Reservation problem in Tunisia
In July 1996, I was with my wife in Tunisia. We lived at that time in Bogotá, Colombia, where there was no Tunisian Embassy, so we had to get the visa in Madrid, but they only gave it to us for three days. Upon arrival in Tunis, we went to the Tunisair counter to reconfirm our departure flights. The person who attended us told us that our reservations had been taken away from us because they had to be confirmed in Madrid at the time we checked in, which we thought absurd. They put us on a waiting list. We left very nervously because if they did not include us in our original flight, in three days, our visa would expire, and that could cause us problems.
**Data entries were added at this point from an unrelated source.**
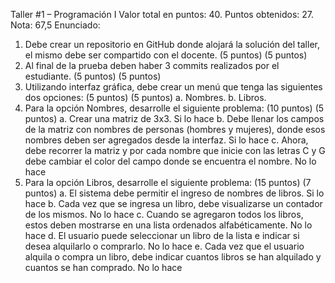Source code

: Taller #1 – Programación I
Valor total en puntos: 40. Puntos obtenidos: 27. Nota: 67,5
Enunciado:
1.	Debe crear un repositorio en GitHub donde alojará la solución del taller, el mismo debe ser compartido con el docente. (5 puntos) (5 puntos)
2.	Al final de la prueba deben haber 3 commits realizados por el estudiante. (5 puntos) (5 puntos)
3.	Utilizando interfaz gráfica, debe crear un menú que tenga las siguientes dos opciones: (5 puntos) (5 puntos)
a.	Nombres.
b.	Libros.
4.	Para la opción Nombres, desarrolle el siguiente problema: (10 puntos) (5 puntos)
a.	Crear una matriz de 3x3.  Si lo hace
b.	Debe llenar los campos de la matriz con nombres de personas (hombres y mujeres), donde esos nombres deben ser agregados desde la interfaz. Si lo hace 
c.	Ahora, debe recorrer la matriz y por cada nombre que inicie con las letras C y G debe cambiar el color del campo donde se encuentra el nombre. No lo hace
5.	Para la opción Libros, desarrolle el siguiente problema: (15 puntos) (7 puntos)
a.	El sistema debe permitir el ingreso de nombres de libros. Si lo hace
b.	Cada vez que se ingresa un libro, debe visualizarse un contador de los mismos. No lo hace
c.	Cuando se agregaron todos los libros, estos deben mostrarse en una lista ordenados alfabéticamente. No lo hace
d.	El usuario puede seleccionar un libro de la lista e indicar si desea alquilarlo o comprarlo. No lo hace
e.	Cada vez que el usuario alquila o compra un libro, debe indicar cuantos libros se han alquilado y cuantos se han comprado. No lo hace
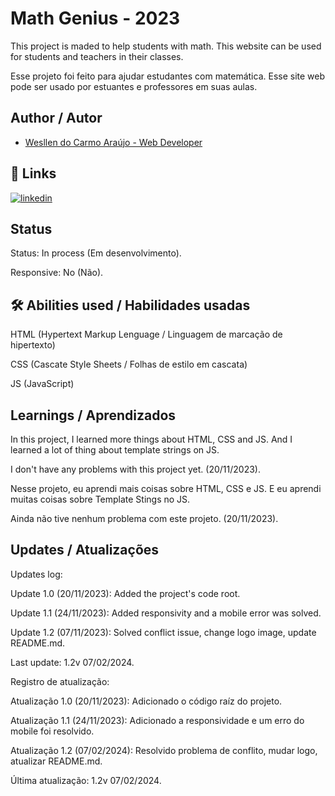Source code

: 
# Math Genius - 2023

This project is maded to help students with math. This website can be used for students and teachers in their classes.

Esse projeto foi feito para ajudar estudantes com matemática. Esse site web pode ser usado por estuantes e professores em suas aulas.
## Author / Autor

- [Wesllen do Carmo Araújo - Web Developer](https://www.github.com/WesllenAraujo)


## 🔗 Links
[![linkedin](https://img.shields.io/badge/linkedin-0A66C2?style=for-the-badge&logo=linkedin&logoColor=white)](https://www.linkedin.com/in/wesllen-do-carmo-ara%C3%BAjo-0b1115276/)


## Status

Status: In process (Em desenvolvimento).

Responsive: No (Não).

## 🛠 Abilities used / Habilidades usadas
HTML (Hypertext Markup Lenguage / Linguagem de marcação de hipertexto)

CSS (Cascate Style Sheets / Folhas de estilo em cascata)

JS (JavaScript)
## Learnings / Aprendizados

In this project, I learned more things about HTML, CSS and JS. And I learned a lot of thing about template strings on JS.

I don't have any problems with this project yet. (20/11/2023).

Nesse projeto, eu aprendi mais coisas sobre HTML, CSS e JS. E eu aprendi muitas coisas sobre Template Stings no JS.

Ainda não tive nenhum problema com este projeto. (20/11/2023).






## Updates / Atualizações

Updates log:

Update 1.0 (20/11/2023): Added the project's code root.

Update 1.1 (24/11/2023): Added responsivity and a mobile error was solved.

Update 1.2 (07/11/2023): Solved conflict issue, change logo image, update README.md.

Last update: 1.2v 07/02/2024.

Registro de atualização:

Atualização 1.0 (20/11/2023): Adicionado o código raíz do projeto.

Atualização 1.1 (24/11/2023): Adicionado a responsividade e um erro do mobile foi resolvido.

Atualização 1.2 (07/02/2024): Resolvido problema de conflito, mudar logo, atualizar README.md.

Última atualização: 1.2v 07/02/2024.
The following days we always went to the airport to see if they had managed to get us on the original flight, but they always told us that it had not been possible. On the day of the flight, we went early to the airport, we spoke with a supervisor, but we couldn’t get anything. We were going to Cairo, we inquired with several airlines, but the only one that could take us was Lufthansa via Frankfurt, but it was too expensive, so we discarded that option. The supervisor kept us on the waiting list until ten minutes before the plane left, suddenly he told us to go with him, and he took us to the door of the plane and told us that our seats were there.
What are three of your best travel tips?
Plan in advance
Planning the trip in advance helps save time and money. This includes tickets, hotels and places to visit.
The luggage must be very light, pack in a carry-on, the bathroom items must be miniatures such as shampoo, aftershave, toothpaste, etc. This helps one to carry the luggage in the compartment above the seat and, when arriving at the destination, you don’t have to wait to claim the luggage.
Try to travel by zones
Going to countries that are close to each other. You will save time and money.
What are some of the worst places you’ve stayed?
In Lagos, they asked me three times for money at the airport. The traffic is terrible, and the people are very aggressive to the point that the person showing me the city got out of the car three times to fight with the other drivers.
Do you have any favourite cities?
Beirut, Bogota, Edinburgh, Prague, Samarkand.
What is another good travel story you haven’t mentioned so far?
I have been in remote regions such as Antarctica and the Arctic region, including Svalbard and Greenland, being 991 kilometres (669 miles) from the North Pole. I have also been in Tibet and Siberia, touring these regions on the Trans-Siberian Train.
If you can only choose one:
Favourite airline: Turkish Airlines.
Favourite airport: Istanbul.
Favourite city: Beirut.
Favourite island: Samoa.
Favourite people: All the good people in the world.
Favourite small town: Fussen, Bavaria, Germany.
Favourite travel book: The four books that I wrote about my travels.